I am writing this article in the early hours of Wednesday, Feb. 5, 2020. A snow fell through the night. Most Oklahomans crawled out of bed, pulled back the curtains and found the whole world covered, clean and quiet.
I know that this snow will create problems. It will not take long for this moment to pass. But for now, in this first hour of the day, this snow is wonderful. It reminds me of the Good News of Jesus. In Christ Jesus, we are covered, clean and quiet. I think David must have sat in a window like this and considered the early morning after a good snow. The poet king describes forgiveness in all three ways—covered, clean and quiet.
To be forgiven is to have our sins covered. “How joyful is the one whose transgression is forgiven, whose sin is covered!” (Ps. 32:1 CSB). Just as this snow has quietly covered all that I can see from this window, He covers our ugly, offensive sins. Paul quotes this same psalm of David in Rom. 4:6 to support the promise of imputed or credited righteousness. “Just as David also speaks of the blessing of the person to whom God credits righteousness apart from works.” Hallelujah! In Christ Jesus, our sins are covered!
In this moment, the whole world is so clean. The white snow covers the grass, trees, roads, sidewalks and rooftops. There is not a tire track or a footprint to be seen. I know that when the sun rises, the landscape will sparkle a brilliant white. To be forgiven in Christ Jesus, is to be covered and clean. When David asks the LORD to forgive his sin, he says, “Wash me, and I will be whiter than snow!” (Ps. 51:7 CSB) “Come, let us settle this, says the LORD. Though your sins are as scarlet, they will be white as snow” (Isa. 1:18 CSB) Hallelujah! In Christ Jesus, we have been made clean!
For some reason, the snow brings quiet—a quiet you can feel when you first step outside. The blanket of snow muffles all the normal noises of the morning. Cars stay parked; people stay home; busy schedules and “important” tasks can wait.
The day is quiet. People are quiet. In Psalm 131, David sings of his soul as calm and quiet. Only Jesus gives us a quiet soul. His finished work on the cross allows us to be still on a snowy morning and say with all peace, “It is well with my soul.”
We have good news to share. Jesus makes us covered, clean and quiet.
James Nicholson was born in Ireland and moved to the United States in the 1850s. He was a postal clerk and a Methodist layman. He put together some words we still like to sing.
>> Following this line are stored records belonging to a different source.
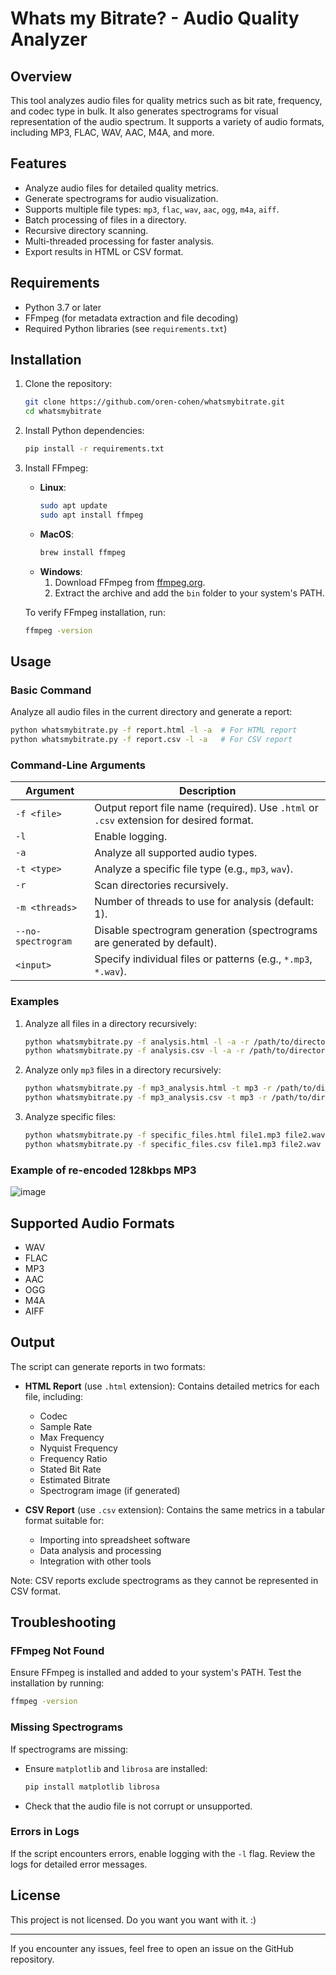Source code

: # Whats my Bitrate? - Audio Quality Analyzer

## Overview
This tool analyzes audio files for quality metrics such as bit rate, frequency, and codec type in bulk. It also generates spectrograms for visual representation of the audio spectrum. It supports a variety of audio formats, including MP3, FLAC, WAV, AAC, M4A, and more.

## Features
- Analyze audio files for detailed quality metrics.
- Generate spectrograms for audio visualization.
- Supports multiple file types: `mp3`, `flac`, `wav`, `aac`, `ogg`, `m4a`, `aiff`.
- Batch processing of files in a directory.
- Recursive directory scanning.
- Multi-threaded processing for faster analysis.
- Export results in HTML or CSV format.

## Requirements
- Python 3.7 or later
- FFmpeg (for metadata extraction and file decoding)
- Required Python libraries (see `requirements.txt`)

## Installation

1. Clone the repository:
   ```bash
   git clone https://github.com/oren-cohen/whatsmybitrate.git
   cd whatsmybitrate
   ```

2. Install Python dependencies:
   ```bash
   pip install -r requirements.txt
   ```

3. Install FFmpeg:
   - **Linux**:
     ```bash
     sudo apt update
     sudo apt install ffmpeg
     ```
   - **MacOS**:
     ```bash
     brew install ffmpeg
     ```
   - **Windows**:
     1. Download FFmpeg from [ffmpeg.org](https://ffmpeg.org/download.html).
     2. Extract the archive and add the `bin` folder to your system's PATH.

   To verify FFmpeg installation, run:
   ```bash
   ffmpeg -version
   ```

## Usage
### Basic Command
Analyze all audio files in the current directory and generate a report:
```bash
python whatsmybitrate.py -f report.html -l -a  # For HTML report
python whatsmybitrate.py -f report.csv -l -a   # For CSV report
```

### Command-Line Arguments
| Argument           | Description                                                                             |
| ------------------ | --------------------------------------------------------------------------------------- |
| `-f <file>`        | Output report file name (required). Use `.html` or `.csv` extension for desired format. |
| `-l`               | Enable logging.                                                                         |
| `-a`               | Analyze all supported audio types.                                                      |
| `-t <type>`        | Analyze a specific file type (e.g., `mp3`, `wav`).                                      |
| `-r`               | Scan directories recursively.                                                           |
| `-m <threads>`     | Number of threads to use for analysis (default: 1).                                     |
| `--no-spectrogram` | Disable spectrogram generation (spectrograms are generated by default).                 |
| `<input>`          | Specify individual files or patterns (e.g., `*.mp3`, `*.wav`).                          |

### Examples
1. Analyze all files in a directory recursively:
   ```bash
   python whatsmybitrate.py -f analysis.html -l -a -r /path/to/directory  # HTML report
   python whatsmybitrate.py -f analysis.csv -l -a -r /path/to/directory   # CSV report
   ```

2. Analyze only `mp3` files in a directory recursively:
   ```bash
   python whatsmybitrate.py -f mp3_analysis.html -t mp3 -r /path/to/directory  # HTML report
   python whatsmybitrate.py -f mp3_analysis.csv -t mp3 -r /path/to/directory   # CSV report
   ```

3. Analyze specific files:
   ```bash
   python whatsmybitrate.py -f specific_files.html file1.mp3 file2.wav  # HTML report
   python whatsmybitrate.py -f specific_files.csv file1.mp3 file2.wav   # CSV report
   ```
### Example of re-encoded 128kbps MP3
![image](https://github.com/user-attachments/assets/1c6e089a-b934-41f3-84fb-e07855121b54)

## Supported Audio Formats
- WAV
- FLAC
- MP3
- AAC
- OGG
- M4A
- AIFF

## Output
The script can generate reports in two formats:

- **HTML Report** (use `.html` extension): Contains detailed metrics for each file, including:
  - Codec
  - Sample Rate
  - Max Frequency
  - Nyquist Frequency
  - Frequency Ratio
  - Stated Bit Rate
  - Estimated Bitrate
  - Spectrogram image (if generated)

- **CSV Report** (use `.csv` extension): Contains the same metrics in a tabular format suitable for:
  - Importing into spreadsheet software
  - Data analysis and processing
  - Integration with other tools
  
Note: CSV reports exclude spectrograms as they cannot be represented in CSV format.

## Troubleshooting
### FFmpeg Not Found
Ensure FFmpeg is installed and added to your system's PATH. Test the installation by running:
```bash
ffmpeg -version
```

### Missing Spectrograms
If spectrograms are missing:
- Ensure `matplotlib` and `librosa` are installed:
  ```bash
  pip install matplotlib librosa
  ```
- Check that the audio file is not corrupt or unsupported.

### Errors in Logs
If the script encounters errors, enable logging with the `-l` flag. Review the logs for detailed error messages.


## License
This project is not licensed. Do you want you want with it. :)

---

If you encounter any issues, feel free to open an issue on the GitHub repository.

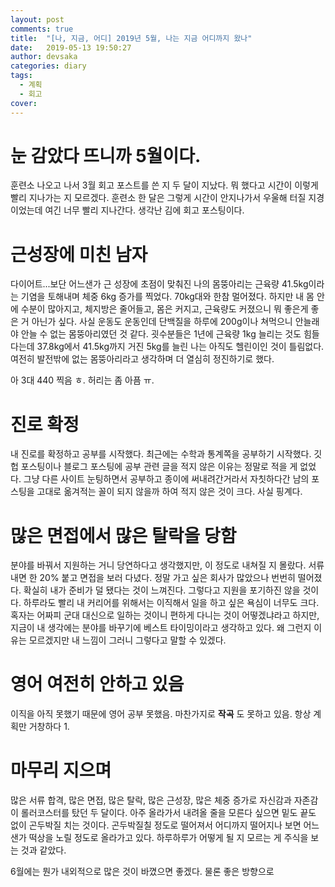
 ```yaml
---
layout: post
comments: true
title:  "[나, 지금, 어디] 2019년 5월, 나는 지금 어디까지 왔나"
date:   2019-05-13 19:50:27
author: devsaka
categories: diary
tags:
  - 계획
  - 회고
cover:
---
```


# 눈 감았다 뜨니까 5월이다.
훈련소 나오고 나서 3월 회고 포스트를 쓴 지 두 달이 지났다. 뭐 했다고 시간이 이렇게 빨리 지나가는 지 모르겠다. 훈련소 한 달은 그렇게 시간이 안지나가서 우울해 터질 지경이었는데 여긴 너무 빨리 지나간다. 생각난 김에 회고 포스팅이다.

# 근성장에 미친 남자
다이어트...보단 어느샌가 근 성장에 초점이 맞춰진 나의 몸뚱아리는 근육량 41.5kg이라는 기염을 토해내며 체중 6kg 증가를 찍었다. 70kg대와 한참 멀어졌다. 하지만 내 몸 안에 수분이 많아지고, 체지방은 줄어들고, 몸은 커지고, 근육량도 커졌으니 뭐 좋은게 좋은 거 아닌가 싶다. 사실 운동도 운동인데 단백질을 하루에 200g이나 쳐먹으니 안늘래야 안늘 수 없는 몸뚱아리였던 것 같다. 굇수분들은 1년에 근육량 1kg 늘리는 것도 힘들다는데 37.8kg에서 41.5kg까지 거진 5kg를 늘린 나는 아직도 헬린이인 것이 틀림없다. 여전히 발전밖에 없는 몸뚱아리라고 생각하며 더 열심히 정진하기로 했다.

아 3대 440 찍음 ㅎ. 허리는 좀 아픔 ㅠ.

# 진로 확정
내 진로를 확정하고 공부를 시작했다. 최근에는 수학과 통계쪽을 공부하기 시작했다. 깃헙 포스팅이나 블로그 포스팅에 공부 관련 글을 적지 않은 이유는 정말로 적을 게 없었다. 그냥 다른 사이트 눈팅하면서 공부하고 종이에 써내려간거라서 자칫하다간 남의 포스팅을 고대로 옮겨적는 꼴이 되지 않을까 하여 적지 않은 것이 크다. 사실 핑계다. 

# 많은 면접에서 많은 탈락을 당함
분야를 바꿔서 지원하는 거니 당연하다고 생각했지만, 이 정도로 내쳐질 지 몰랐다. 서류 내면 한 20% 붙고 면접을 보러 다녔다. 정말 가고 싶은 회사가 많았으나 번번히 떨어졌다. 확실히 내가 준비가 덜 됐다는 것이 느껴진다. 그렇다고 지원을 포기하진 않을 것이다. 하루라도 빨리 내 커리어를 위해서는 이직해서 일을 하고 싶은 욕심이 너무도 크다. 혹자는 어짜피 군대 대신으로 일하는 것이니 편하게 다니는 것이 어떻겠냐라고 하지만, 지금이 내 생각에는 분야를 바꾸기에 베스트 타이밍이라고 생각하고 있다. 왜 그런지 이유는 모르겠지만 내 느낌이 그러니 그렇다고 말할 수 있겠다.

# 영어 여전히 안하고 있음
이직을 아직 못했기 때문에 영어 공부 못했음. 마찬가지로 __작곡__ 도 못하고 있음. 항상 계획만 거창하다 1.

# 마무리 지으며
많은 서류 합격, 많은 면접, 많은 탈락, 많은 근성장, 많은 체중 증가로 자신감과 자존감이 롤러코스터를 탔던 두 달이다. 아주 올라가서 내려올 줄을 모른다 싶으면 밑도 끝도 없이 곤두박질 치는 것이다. 곤두박질칠 정도로 떨어져서 어디까지 떨어지나 보면 어느샌가 떡상을 노릴 정도로 올라가고 있다. 하루하루가 어떻게 될 지 모르는 게 주식을 보는 것과 같았다. 

6월에는 뭔가 내외적으로 많은 것이 바꼈으면 좋겠다. 물론 좋은 방향으로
Lord Jesus, I long to be perfectly whole, I want Thee forever to ransom my soul;
Break down every idol, cast out every foe; Now wash me, and I shall be whiter than snow.
Lord Jesus, for this I most humbly entreat; I wait, blessed Lord, at Thy crucified feet;
By faith for my cleansing I see Thy blood flow: Now wash me, and I shall be whiter than snow.
Lord Jesus, Thou knowest I patiently wait; Come now, and within me a new heart create;
To those who have sought Thee, Thou never said, “No;” Now wash me, and I shall be whiter than snow.